I thank David Dickson for his patience and guidance as my supervisor for the M.Phil. He suggested I concentrate on Protestants in Co. Tipperary during a period of armed conflict, an area not examined in any considerable detail by historians. He sometimes respectfully disagreed with drafts for my dissertation and helped to make me ‘keep on my historian’s hat’, as he put it, to shape and balance my writing.
Thanks to those people in the taught graduate M.Phil course in Modern Irish history who gave support and encouragement to a rather mature student. Eunan O’Halpin encouraged me to apply and accepted my last minute application, for which sincere thanks. Anne Dolan’s knowledge of the period is highly impressive, though we did not always see eye to eye. David Fitzpatrick, my examiner, provided me with much valued help for my research on the decline in Protestant numbers.

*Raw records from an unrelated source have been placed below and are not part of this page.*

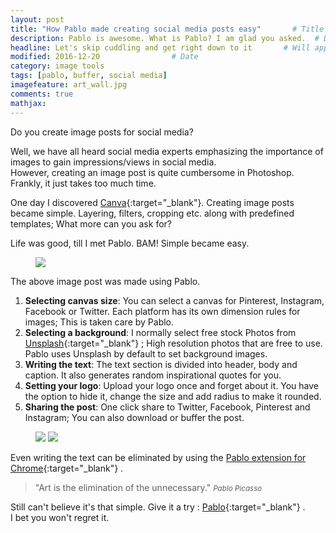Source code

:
 ```yaml
---
layout: post
title: "How Pablo made creating social media posts easy"       # Title of the post
description: Pablo is awesome. What is Pablo? I am glad you asked.  # Description of the post, used for Facebook Opengraph & Twitter
headline: Let's skip cuddling and get right down to it       # Will appear in bold letters on top of the post
modified: 2016-12-20                # Date
category: image tools
tags: [pablo, buffer, social media]
imagefeature: art_wall.jpg
comments: true
mathjax:
---
```

Do you create image posts for social media?

Well, we have all heard social media experts emphasizing the importance of images 
to gain impressions/views in social media. 
<br>However, creating an image post is quite cumbersome in Photoshop. Frankly, it just takes too much time.

<!--excerpt-->

One day I discovered [Canva](https://www.canva.com/ "Canva"){:target="_blank"}. Creating image posts became simple. Layering, filters, cropping etc. along
with predefined templates; What more can you ask for?
    
Life was good, till I met Pablo. BAM! Simple became easy.

<figure>
	<a href="{{ site.url }}/images/gallery/pablo_posts.png"><img src="{{ site.url }}/images/gallery/pablo_posts.png"></a>
</figure>

The above image post was made using Pablo.

1. <b>Selecting canvas size</b>: You can select a canvas for Pinterest, Instagram, Facebook or 
Twitter. Each platform has its own dimension rules for images; This is taken care by Pablo.
1. <b>Selecting a background</b>: I normally select free stock Photos from [Unsplash](https://unsplash.com/ "Unsplash"){:target="_blank"} ; High resolution 
photos that are free to use. Pablo uses Unsplash by default to set background images. 
1. <b>Writing the text</b>: The text section is divided into header, body and caption. 
It also generates random inspirational quotes for you.
1. <b>Setting your logo</b>: Upload your logo once and forget about it. You have the option to 
hide it, change the size and add radius to make it rounded. 
1. <b>Sharing the post</b>: One click share to 
Twitter, Facebook, Pinterest and Instagram; You can also download or buffer the post.


<figure class="half">
	<a href="{{ site.url }}/images/gallery/pablo1.png"><img src="{{ site.url }}/images/gallery/pablo1.png"></a>
	<a href="{{ site.url }}/images/gallery/pablo2.png"><img src="{{ site.url }}/images/gallery/pablo2.png"></a>
</figure>

Even writing the text can be eliminated by using 
the [Pablo extension for Chrome](https://chrome.google.com/webstore/detail/pablo/gfpibnlcombjoeejlongmihndgkpnjjo "Pablo extension for Chrome"){:target="_blank"} . 

>&quot;Art is the elimination of the unnecessary.&quot;
><small><cite title="Pablo Picasso">Pablo Picasso</cite></small>

Still can't believe it's that simple. Give it a try : [Pablo](https://pablo.buffer.com/ "Pablo"){:target="_blank"} . <br>I bet you won't regret it.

I am particularly grateful to the very helpful people in the Representative Church Body Library (Milltown, Dublin), particularly Susan Hood and Mary Furlong who met my endless demands for information and leads. Thanks also to Aideen Ireland, Head, Reader Services Division, and the National Archives of Ireland, who helped me to locate Irish compensation archives. Mary Guinan-Darmody in the Tipperary Libraries Study section graciously met my many requests for research material used in the dissertation, particularly newspaper reports. David Griffin in the Irish Architectural Archives has been a friend and inspiration.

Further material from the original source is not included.